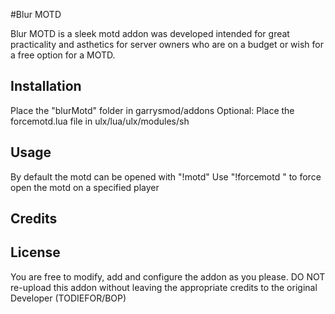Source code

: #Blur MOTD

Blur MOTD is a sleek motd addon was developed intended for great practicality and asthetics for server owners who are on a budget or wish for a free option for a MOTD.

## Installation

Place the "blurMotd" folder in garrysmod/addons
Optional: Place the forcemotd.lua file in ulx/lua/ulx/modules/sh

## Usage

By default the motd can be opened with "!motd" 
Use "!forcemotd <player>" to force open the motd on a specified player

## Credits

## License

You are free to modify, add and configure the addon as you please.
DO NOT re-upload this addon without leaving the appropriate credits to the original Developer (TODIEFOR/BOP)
####
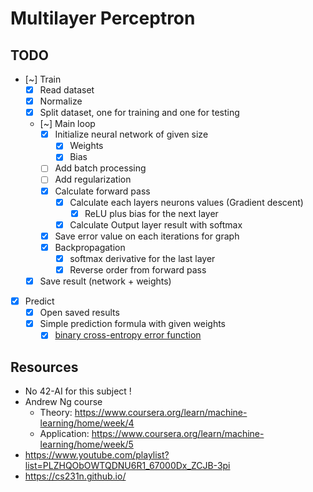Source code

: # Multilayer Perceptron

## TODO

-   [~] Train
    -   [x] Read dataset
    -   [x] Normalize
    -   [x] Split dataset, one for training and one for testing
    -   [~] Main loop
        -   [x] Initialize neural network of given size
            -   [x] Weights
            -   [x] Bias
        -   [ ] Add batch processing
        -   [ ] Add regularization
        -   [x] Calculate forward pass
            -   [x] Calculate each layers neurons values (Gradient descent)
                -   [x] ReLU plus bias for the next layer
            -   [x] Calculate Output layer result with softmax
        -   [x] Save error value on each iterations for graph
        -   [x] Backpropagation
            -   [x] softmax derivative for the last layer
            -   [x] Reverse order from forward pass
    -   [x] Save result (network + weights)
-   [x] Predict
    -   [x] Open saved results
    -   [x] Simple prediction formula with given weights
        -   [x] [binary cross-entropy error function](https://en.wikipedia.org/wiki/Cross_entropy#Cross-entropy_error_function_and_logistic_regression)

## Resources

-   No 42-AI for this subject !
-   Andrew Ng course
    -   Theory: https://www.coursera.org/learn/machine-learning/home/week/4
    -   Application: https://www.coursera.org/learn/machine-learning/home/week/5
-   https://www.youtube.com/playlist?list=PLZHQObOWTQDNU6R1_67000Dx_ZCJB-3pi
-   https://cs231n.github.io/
####
▶ **What needs to be done**:
When a line in the material above includes "pass", report that line by copying it.

▶ **Task solution**:
        -   [x] Calculate forward pass
            -   [x] Reverse order from forward pass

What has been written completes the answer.